Al-Qaim - Al Maghrib Today
They emerge timidly from houses to survey the debris-strewn streets of their town. As Iraqi forces hunt down diehard jihadists, Al-Qaim residents recall three years of hell in "open-air prison".
"At last we'll be able to sleep easily without worrying about air raids or being arrested," says a smiling clearly relieved Qassem Derbi.
"We're no longer afraid of going to prison or anything else."
Iraqi forces took Al-Qaim, one of the last refuges in Iraq of the Islamic State group, on Friday.
As members of Iraq's military deploy in the streets of Al-Qaim, dust-covered not only from the destruction of warfare but also by a sandstorm, Derbi spoke of life under IS.
The jihadist group entered the important desert town a few kilometres (miles) from the border with Syria in 2014, and quickly made its presence felt.
"We weren't allowed to use phones, we couldn't sleep, we had no rights to do anything at all," says the young Iraqi.
"We were living in an open-air prison where we were only allowed to walk around -- anything else would be held against us."
On Sunday, for the first time in more than three years, Iraq's national flag was once again raised in Al-Qaim -- by Prime Minister Haider al-Abadi.
Iraq's authorities are now battling the final pockets of jihadists in their last footholds around the town, and Syrian troops are also approaching, hemming them in on their side of the frontier.
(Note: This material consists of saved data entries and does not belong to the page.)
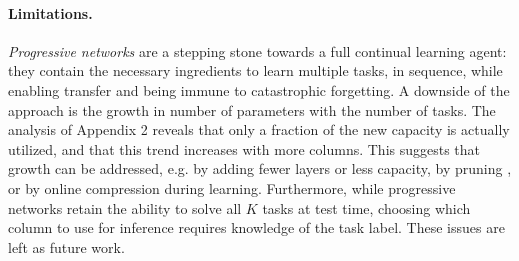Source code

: \paragraph{Limitations.}
\textit{Progressive networks} are a stepping stone towards a full continual
learning agent: they contain the necessary ingredients to learn multiple tasks,
in sequence, while enabling transfer and being immune to catastrophic
forgetting. A downside of the approach is the growth in number of
parameters with the number of tasks.
The analysis of Appendix 2 reveals
that only a fraction of the new capacity is actually utilized, and that this trend increases with more columns. This
suggests that growth can be addressed, e.g. by adding fewer layers or less capacity, by pruning \cite{Cun90optimalbrain}, or by online compression
\cite{Rusu15} during learning.  Furthermore, while progressive networks retain the
ability to solve all $K$ tasks at test time, choosing which column to use for
inference requires knowledge of the task label. These issues are left as future
work.
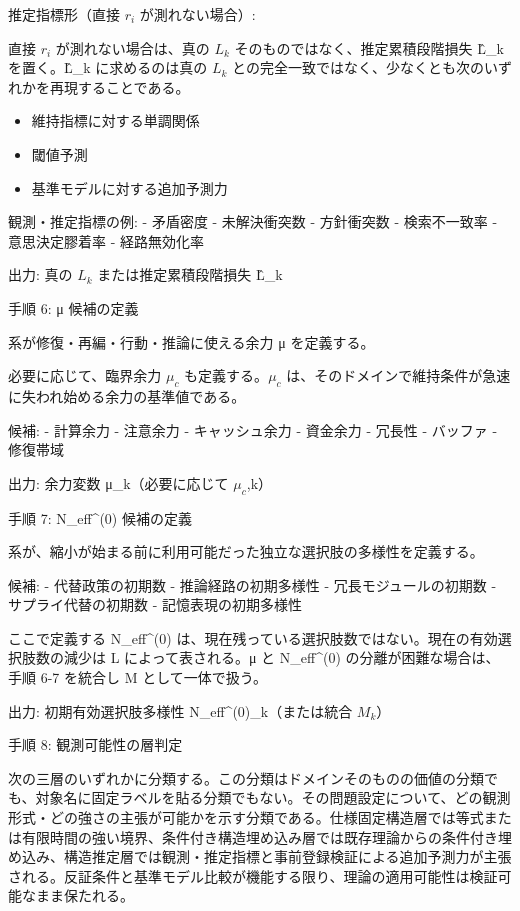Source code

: \documentclass[12pt,a4paper]{article}
\begin{document}
推定指標形（直接 \(r_{i}\) が測れない場合）:

直接 \(r_{i}\) が測れない場合は、真の \(L_{k}\) そのものではなく、推定累積段階損失 L̂\_k を置く。L̂\_k に求めるのは真の \(L_{k}\) との完全一致ではなく、少なくとも次のいずれかを再現することである。

\begin{itemize}
\tightlist
\item
  維持指標に対する単調関係
\item
  閾値予測
\item
  基準モデルに対する追加予測力
\end{itemize}

観測・推定指標の例: - 矛盾密度 - 未解決衝突数 - 方針衝突数 - 検索不一致率 - 意思決定膠着率 - 経路無効化率

出力: 真の \(L_{k}\) または推定累積段階損失 L̂\_k

手順 6: μ 候補の定義

系が修復・再編・行動・推論に使える余力 μ を定義する。

必要に応じて、臨界余力 \(\mu_{c}\) も定義する。\(\mu_{c}\) は、そのドメインで維持条件が急速に失われ始める余力の基準値である。

候補: - 計算余力 - 注意余力 - キャッシュ余力 - 資金余力 - 冗長性 - バッファ - 修復帯域

出力: 余力変数 μ\_k（必要に応じて \(\mu_{c}\),k）

手順 7: N\_eff\^{}(0) 候補の定義

系が、縮小が始まる前に利用可能だった独立な選択肢の多様性を定義する。

候補: - 代替政策の初期数 - 推論経路の初期多様性 - 冗長モジュールの初期数 - サプライ代替の初期数 - 記憶表現の初期多様性

ここで定義する N\_eff\^{}(0) は、現在残っている選択肢数ではない。現在の有効選択肢数の減少は L によって表される。μ と N\_eff\^{}(0) の分離が困難な場合は、手順 6-7 を統合し M として一体で扱う。

出力: 初期有効選択肢多様性 N\_eff\^{}(0)\_k（または統合 \(M_{k}\)）

手順 8: 観測可能性の層判定

次の三層のいずれかに分類する。この分類はドメインそのものの価値の分類でも、対象名に固定ラベルを貼る分類でもない。その問題設定について、どの観測形式・どの強さの主張が可能かを示す分類である。仕様固定構造層では等式または有限時間の強い境界、条件付き構造埋め込み層では既存理論からの条件付き埋め込み、構造推定層では観測・推定指標と事前登録検証による追加予測力が主張される。反証条件と基準モデル比較が機能する限り、理論の適用可能性は検証可能なまま保たれる。
\end{document}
- 'Oppression and humiliation' -
After the IS offensive, Iraq's western desert in Anbar province and its porous border entrenched itself as a jihadist smuggling and supply route.
Standing outside his home in Al-Qaim, a clean-shaven Aqil Mussa tells AFP of a life of "oppression and humiliation" under IS.
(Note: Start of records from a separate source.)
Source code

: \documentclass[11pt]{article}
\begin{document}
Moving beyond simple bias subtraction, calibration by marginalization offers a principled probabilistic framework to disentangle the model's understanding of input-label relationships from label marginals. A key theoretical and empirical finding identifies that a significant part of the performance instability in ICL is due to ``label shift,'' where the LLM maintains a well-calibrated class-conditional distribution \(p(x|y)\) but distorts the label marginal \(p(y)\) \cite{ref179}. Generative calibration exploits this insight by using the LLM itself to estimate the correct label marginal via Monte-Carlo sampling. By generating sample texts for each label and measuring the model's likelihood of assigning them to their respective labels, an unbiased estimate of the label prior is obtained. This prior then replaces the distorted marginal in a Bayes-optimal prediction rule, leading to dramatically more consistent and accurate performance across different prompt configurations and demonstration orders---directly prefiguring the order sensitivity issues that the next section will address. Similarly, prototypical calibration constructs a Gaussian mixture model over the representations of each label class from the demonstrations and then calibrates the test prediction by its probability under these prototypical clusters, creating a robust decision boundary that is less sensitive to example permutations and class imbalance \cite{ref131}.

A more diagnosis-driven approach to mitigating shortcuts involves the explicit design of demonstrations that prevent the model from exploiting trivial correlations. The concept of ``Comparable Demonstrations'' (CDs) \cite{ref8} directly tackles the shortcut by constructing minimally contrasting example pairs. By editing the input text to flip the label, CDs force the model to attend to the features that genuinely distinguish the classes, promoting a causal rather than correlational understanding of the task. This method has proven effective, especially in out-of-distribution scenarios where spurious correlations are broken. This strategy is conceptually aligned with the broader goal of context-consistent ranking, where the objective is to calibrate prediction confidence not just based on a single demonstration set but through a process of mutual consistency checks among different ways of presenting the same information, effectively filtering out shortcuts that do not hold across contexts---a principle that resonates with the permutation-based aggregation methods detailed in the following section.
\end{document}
"We had access to nothing -- no schools, no electricity, no water. We even lacked bread," he says, his throat tightening.
Derbi says that patience paid off for the small number of Al-Qaim residents who stayed, out of the 50,000 who lived there before IS swept in.
"The security forces have liberated us," he says, adding that the departure of the jihadists means the impending return of relatives who had fled their onslaught.
"We haven't seen them for months, years in some cases," he says.
"Today, if God wills it, they will return and we will see them again."
Slightly further down the road, a small group of men, some holding white flags, has ventured out into streets where the burned out chassis of car bombs used by the jihadists stand.
Other streets are still partly blocked by earthen barricades put up by fighters of the "caliphate" and now crushed by bulldozers of the Iraqi forces.
Children flash the "V for victory" sign with their fingers at troops and soldiers as they pass in the street.
Since the jihadist group captured nearly a third of Iraq's territory in 2014, Iraqi forces have taken almost all of it back.
Now only the nearby town of Rawa on the Euphrates River and the immediate desert area round it remains in IS hands.